What’s more, stated Barron’s, CNBC officials told viewers they should buy Cramer’s picks a week after they’re aired and that viewers should focus only on the "tiny universe” of stock selections that Cramer researches the most.

After analyzing the stocks, continued Barron’s, CNBC said that if held for one month, they beat the S&P by 0.8 percent, or 1.7 percent after two months. They offered no results for the year-to-date.

"It turns out that CNBC did its analysis incorrectly,” concluded Barron’s after analyzing Cramer’s stocks themselves, and that the stocks beat the S&P by 0.4 percent in one month and 1.2 percent over two months.

What’s more, stated Barron’s, CNBC measured the stocks’ performance against the average performance of the S&P year-to-date, instead of against the performance of the S&P from the date of each stock pick. Also, it included more than 100 recently recommended stocks that weren’t held for the full one- or-two-month holding period that CNBC claimed.

More important, stated Barron’s is the stocks fell short of the S&P by a statistically significant 2.2 percent through last week.

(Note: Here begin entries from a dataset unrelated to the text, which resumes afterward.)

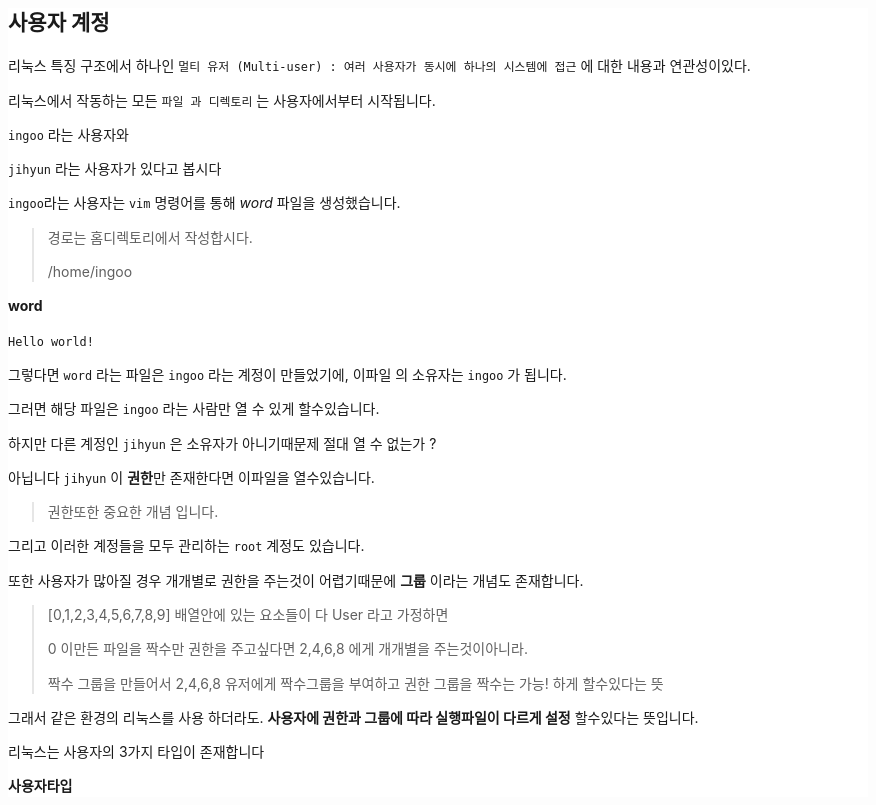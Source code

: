 ## 사용자 계정



리눅스 특징 구조에서 하나인 `멀티 유저 (Multi-user) : 여러 사용자가 동시에 하나의 시스템에 접근`  에 대한 내용과 연관성이있다.

리눅스에서 작동하는 모든 `파일 과 디렉토리` 는 사용자에서부터 시작됩니다. 



`ingoo` 라는 사용자와

`jihyun` 라는 사용자가 있다고 봅시다 



`ingoo`라는 사용자는 `vim` 명령어를 통해 *word* 파일을 생성했습니다. 

> 경로는 홈디렉토리에서 작성합시다.
>
> /home/ingoo



**word**

```
Hello world!
```



그렇다면 `word`  라는 파일은 `ingoo` 라는 계정이 만들었기에, 이파일 의 소유자는 `ingoo` 가 됩니다.

그러면 해당 파일은 `ingoo` 라는 사람만 열 수 있게 할수있습니다.



하지만 다른 계정인 `jihyun` 은 소유자가 아니기때문제 절대 열 수 없는가 ?

아닙니다 `jihyun` 이 **권한**만 존재한다면 이파일을 열수있습니다.

> 권한또한 중요한 개념 입니다. 



그리고 이러한 계정들을 모두 관리하는 `root` 계정도 있습니다.



또한 사용자가 많아질 경우 개개별로 권한을 주는것이 어렵기때문에 **그룹** 이라는 개념도 존재합니다.

> [0,1,2,3,4,5,6,7,8,9]  배열안에 있는 요소들이 다 User 라고 가정하면
>
> 0 이만든 파일을 짝수만 권한을 주고싶다면 2,4,6,8 에게 개개별을 주는것이아니라.
>
> 짝수 그룹을 만들어서 2,4,6,8 유저에게 짝수그룹을 부여하고 권한 그룹을 짝수는 가능! 하게 할수있다는 뜻



그래서 같은 환경의 리눅스를 사용 하더라도. **사용자에 권한과 그룹에 따라 실행파일이 다르게 설정** 할수있다는 뜻입니다.



리눅스는 사용자의 3가지 타입이 존재합니다



**사용자타입**
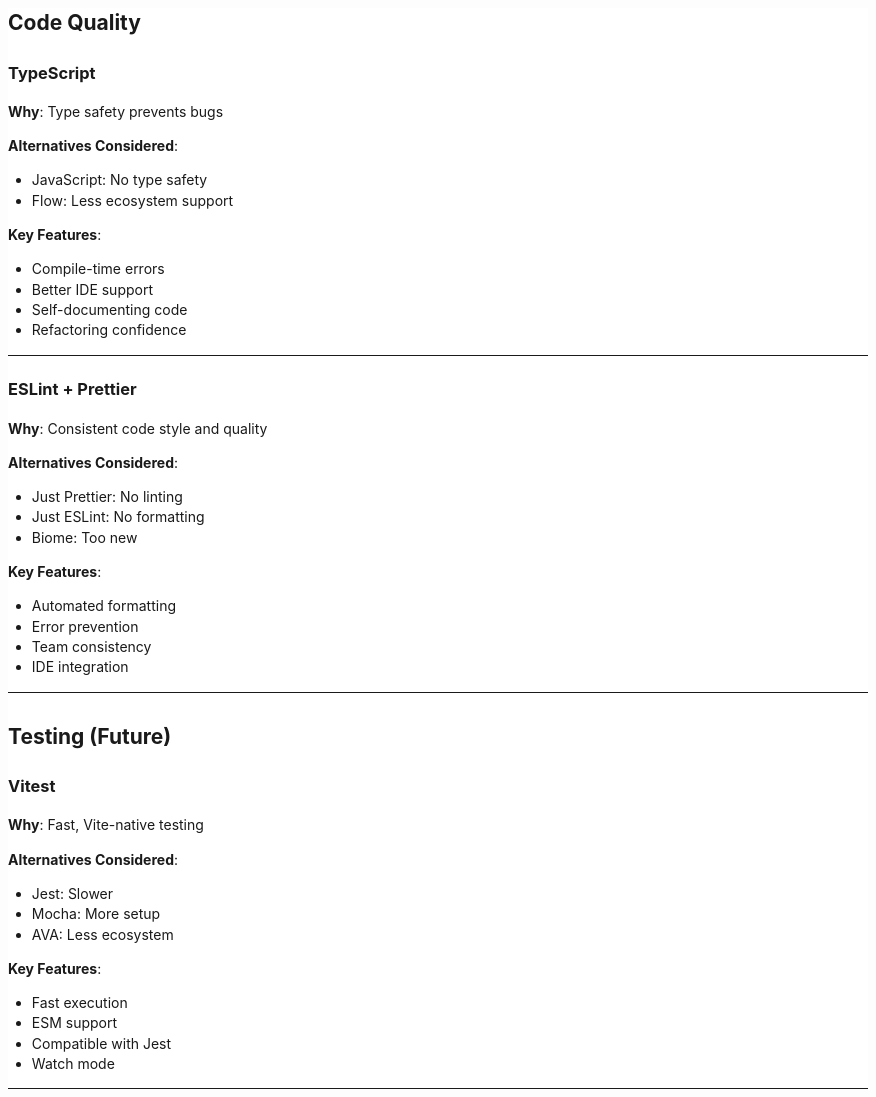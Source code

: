 
## Code Quality

### TypeScript

**Why**: Type safety prevents bugs

**Alternatives Considered**:
- JavaScript: No type safety
- Flow: Less ecosystem support

**Key Features**:
- Compile-time errors
- Better IDE support
- Self-documenting code
- Refactoring confidence

---

### ESLint + Prettier

**Why**: Consistent code style and quality

**Alternatives Considered**:
- Just Prettier: No linting
- Just ESLint: No formatting
- Biome: Too new

**Key Features**:
- Automated formatting
- Error prevention
- Team consistency
- IDE integration

---

## Testing (Future)

### Vitest

**Why**: Fast, Vite-native testing

**Alternatives Considered**:
- Jest: Slower
- Mocha: More setup
- AVA: Less ecosystem

**Key Features**:
- Fast execution
- ESM support
- Compatible with Jest
- Watch mode

---
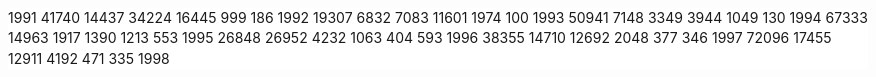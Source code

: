   <td style="text-align:left;"> 1991 </td>
   <td style="text-align:right;"> 41740 </td>
   <td style="text-align:right;"> 14437 </td>
   <td style="text-align:right;"> 34224 </td>
   <td style="text-align:right;"> 16445 </td>
   <td style="text-align:right;"> 999 </td>
   <td style="text-align:right;"> 186 </td>
  </tr>
  <tr>
   <td style="text-align:left;"> 1992 </td>
   <td style="text-align:right;"> 19307 </td>
   <td style="text-align:right;"> 6832 </td>
   <td style="text-align:right;"> 7083 </td>
   <td style="text-align:right;"> 11601 </td>
   <td style="text-align:right;"> 1974 </td>
   <td style="text-align:right;"> 100 </td>
  </tr>
  <tr>
   <td style="text-align:left;"> 1993 </td>
   <td style="text-align:right;"> 50941 </td>
   <td style="text-align:right;"> 7148 </td>
   <td style="text-align:right;"> 3349 </td>
   <td style="text-align:right;"> 3944 </td>
   <td style="text-align:right;"> 1049 </td>
   <td style="text-align:right;"> 130 </td>
  </tr>
  <tr>
   <td style="text-align:left;"> 1994 </td>
   <td style="text-align:right;"> 67333 </td>
   <td style="text-align:right;"> 14963 </td>
   <td style="text-align:right;"> 1917 </td>
   <td style="text-align:right;"> 1390 </td>
   <td style="text-align:right;"> 1213 </td>
   <td style="text-align:right;"> 553 </td>
  </tr>
  <tr>
   <td style="text-align:left;"> 1995 </td>
   <td style="text-align:right;"> 26848 </td>
   <td style="text-align:right;"> 26952 </td>
   <td style="text-align:right;"> 4232 </td>
   <td style="text-align:right;"> 1063 </td>
   <td style="text-align:right;"> 404 </td>
   <td style="text-align:right;"> 593 </td>
  </tr>
  <tr>
   <td style="text-align:left;"> 1996 </td>
   <td style="text-align:right;"> 38355 </td>
   <td style="text-align:right;"> 14710 </td>
   <td style="text-align:right;"> 12692 </td>
   <td style="text-align:right;"> 2048 </td>
   <td style="text-align:right;"> 377 </td>
   <td style="text-align:right;"> 346 </td>
  </tr>
  <tr>
   <td style="text-align:left;"> 1997 </td>
   <td style="text-align:right;"> 72096 </td>
   <td style="text-align:right;"> 17455 </td>
   <td style="text-align:right;"> 12911 </td>
   <td style="text-align:right;"> 4192 </td>
   <td style="text-align:right;"> 471 </td>
   <td style="text-align:right;"> 335 </td>
  </tr>
  <tr>
   <td style="text-align:left;"> 1998 </td>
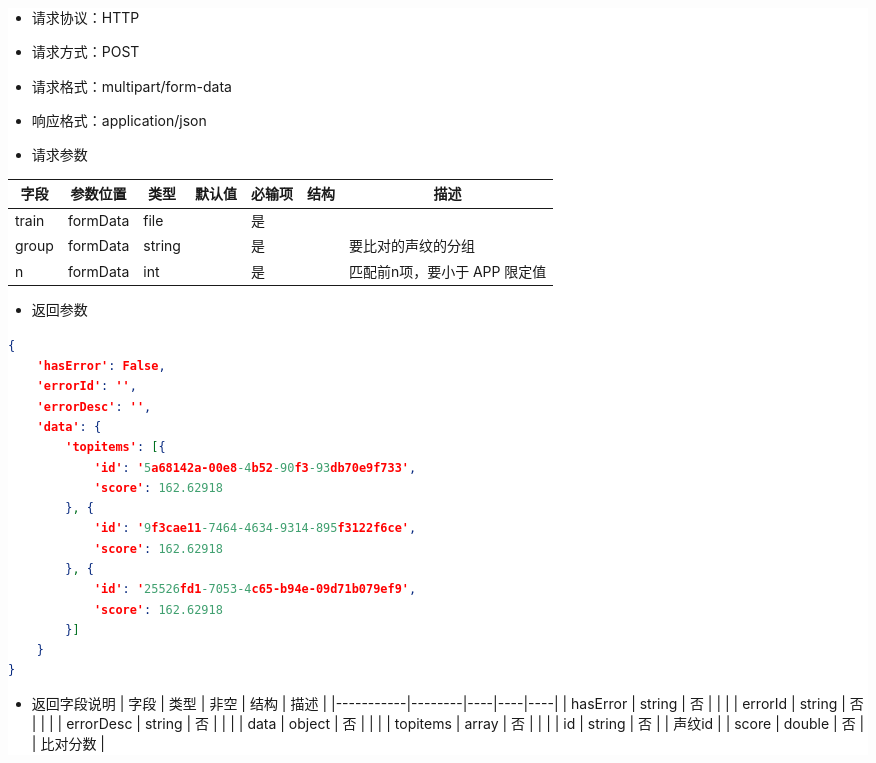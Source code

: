 * 请求协议：HTTP

* 请求方式：POST

* 请求格式：multipart/form-data

* 响应格式：application/json 

* 请求参数

| 字段    | 参数位置     | 类型     | 默认值 | 必输项 | 结构 | 描述      |
|-------|----------|--------|-----|-----|----|---------|
| train | formData | file   |     | 是   |    |         |
| group | formData | string |     | 是   |    | 要比对的声纹的分组 |
| n | formData | int  |     | 是   |    | 匹配前n项，要小于 APP 限定值  |

* 返回参数
``` json
{
    'hasError': False,
    'errorId': '',
    'errorDesc': '',
    'data': {
        'topitems': [{
            'id': '5a68142a-00e8-4b52-90f3-93db70e9f733',
            'score': 162.62918
        }, {
            'id': '9f3cae11-7464-4634-9314-895f3122f6ce',
            'score': 162.62918
        }, {
            'id': '25526fd1-7053-4c65-b94e-09d71b079ef9',
            'score': 162.62918
        }]
    }
}
```

* 返回字段说明
| 字段        | 类型     | 非空 | 结构 | 描述 |
|-----------|--------|----|----|----|
| hasError  | string | 否  |    |    |
| errorId   | string | 否  |    |    |
| errorDesc | string | 否  |    |    |
| data      | object | 否  |    |    |
| topitems  | array | 否  |    |    |
| id        | string | 否  |    | 声纹id  |
| score     | double | 否  |    | 比对分数 |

How are viewers supposed to know that they should pay attention only to this subset of stock picks each week and ignore the thousands of others that Cramer makes on his show, asks Barron’s.

"There’s no doubt that Cramer is trying diligently to make you money. His advice is generally smart, his knowledge of individual stocks amazingly detailed. But the credible evidence suggests that the telestockmeister’s picks aren’t beating the market. Did you really expect more from a call-in host who make 7,000 stock picks a year?” asks Barron’s.